Curt Simmons, an international professor of foreign languages, said he paused when he got to the part of the ballot asking about the controversial amendment. Simmons had recently returned to Shreveport from Prague and was unaware of the problems.

“My first thought was: ‘Am I reading this right?’ I mean, are we talking about slavery in 2022? Simmons said. “I looked around, like ‘Anyone else see this?’ Seeing that on the ballot was shocking.”

What made things even worse was that I wasn’t sure how to vote. Finally, he said, he voted “yes. I was afraid that a ‘no’ vote would support keeping it as it is, and I don’t agree with that at all. It’s very sad and it makes me angry that we are still dealing with this. How can this be?”

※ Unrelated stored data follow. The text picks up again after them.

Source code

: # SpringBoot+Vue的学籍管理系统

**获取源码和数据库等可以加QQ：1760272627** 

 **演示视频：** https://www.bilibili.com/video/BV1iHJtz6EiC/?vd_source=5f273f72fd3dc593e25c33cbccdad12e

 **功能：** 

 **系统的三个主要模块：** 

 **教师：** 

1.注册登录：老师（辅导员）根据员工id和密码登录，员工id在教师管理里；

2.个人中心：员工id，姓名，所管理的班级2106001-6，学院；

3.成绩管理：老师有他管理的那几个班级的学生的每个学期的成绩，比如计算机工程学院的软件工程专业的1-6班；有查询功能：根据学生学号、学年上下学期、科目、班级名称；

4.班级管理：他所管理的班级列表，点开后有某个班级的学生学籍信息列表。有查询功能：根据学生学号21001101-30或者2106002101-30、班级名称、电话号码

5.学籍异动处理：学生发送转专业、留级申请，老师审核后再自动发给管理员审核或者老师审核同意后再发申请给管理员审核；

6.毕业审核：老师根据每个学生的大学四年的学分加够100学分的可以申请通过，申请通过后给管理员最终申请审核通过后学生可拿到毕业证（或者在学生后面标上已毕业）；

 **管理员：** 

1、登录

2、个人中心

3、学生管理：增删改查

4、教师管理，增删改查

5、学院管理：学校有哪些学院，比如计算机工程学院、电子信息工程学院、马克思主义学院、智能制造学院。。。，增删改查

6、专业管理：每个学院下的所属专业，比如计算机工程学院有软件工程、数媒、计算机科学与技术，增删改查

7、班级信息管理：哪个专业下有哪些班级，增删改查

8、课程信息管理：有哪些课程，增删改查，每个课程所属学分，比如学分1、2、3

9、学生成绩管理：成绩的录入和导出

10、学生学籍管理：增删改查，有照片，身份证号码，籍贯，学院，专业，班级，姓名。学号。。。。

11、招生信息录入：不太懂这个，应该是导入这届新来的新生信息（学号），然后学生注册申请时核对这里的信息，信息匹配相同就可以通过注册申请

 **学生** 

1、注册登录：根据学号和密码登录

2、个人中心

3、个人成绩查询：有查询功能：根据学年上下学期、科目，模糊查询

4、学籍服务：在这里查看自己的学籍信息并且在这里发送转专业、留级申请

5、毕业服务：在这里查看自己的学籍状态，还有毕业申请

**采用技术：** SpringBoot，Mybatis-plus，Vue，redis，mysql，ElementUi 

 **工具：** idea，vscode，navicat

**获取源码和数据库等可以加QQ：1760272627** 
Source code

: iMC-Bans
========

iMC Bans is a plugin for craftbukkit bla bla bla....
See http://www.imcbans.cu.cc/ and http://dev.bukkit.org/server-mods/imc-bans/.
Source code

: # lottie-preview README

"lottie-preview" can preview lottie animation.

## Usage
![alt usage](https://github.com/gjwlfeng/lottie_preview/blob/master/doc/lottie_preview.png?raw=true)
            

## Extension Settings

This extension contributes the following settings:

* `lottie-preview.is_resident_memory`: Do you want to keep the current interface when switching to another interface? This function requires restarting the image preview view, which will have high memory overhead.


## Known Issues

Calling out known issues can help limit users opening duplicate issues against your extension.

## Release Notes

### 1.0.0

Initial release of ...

Slavery in America was abolished in 1865 with the 13th Amendment. But there is a exception for slavery as “punishment for the crime.” That exception has been languishing in state constitutions for more than 100 years.

Curtis Ray Davis II, Executive Director of the Abolitionist cluster Released in Louisiana, he spent nearly 26 years in an Angola prison for a murder he said he did not commit. During his tenure, he wrote the book “Slave State: Evidence for Apartheid in America.” He has been a social justice leader since his release in 2016.

Davis told the Louisiana Illuminator that not passing the amendment was a “missed opportunity to change the world for the advancement of blacks.” He added that the garbled language was a “form of voter suppression.”

“They mixed up the issue so people wouldn’t know what they were voting on,” Davis told the Louisiana Illuminator.

Judy Reese Morse.
Judy Reese Morse.Courtesy of Judy Reese Morse

Judy Reese Morse, executive director of the Louisiana chapter of the National Urban League, said she hopes Louisana’s failure to pass the amendment is not a reflection of people’s feelings about forced prison labor or slavery.

“It is absolutely critical and essential that this legislation be put back before the voters, as soon as possible, in clear language, so that everyone is clear about what they are voting for or against,” he said. “I have to believe that all people of color in Louisiana would vote to remove that from the Louisiana Constitution. And I hope that others as well, allies, who understand where we are in place and time in this country, will absolutely vote to remove that from the state constitution as well. But we won’t know until we see him again.”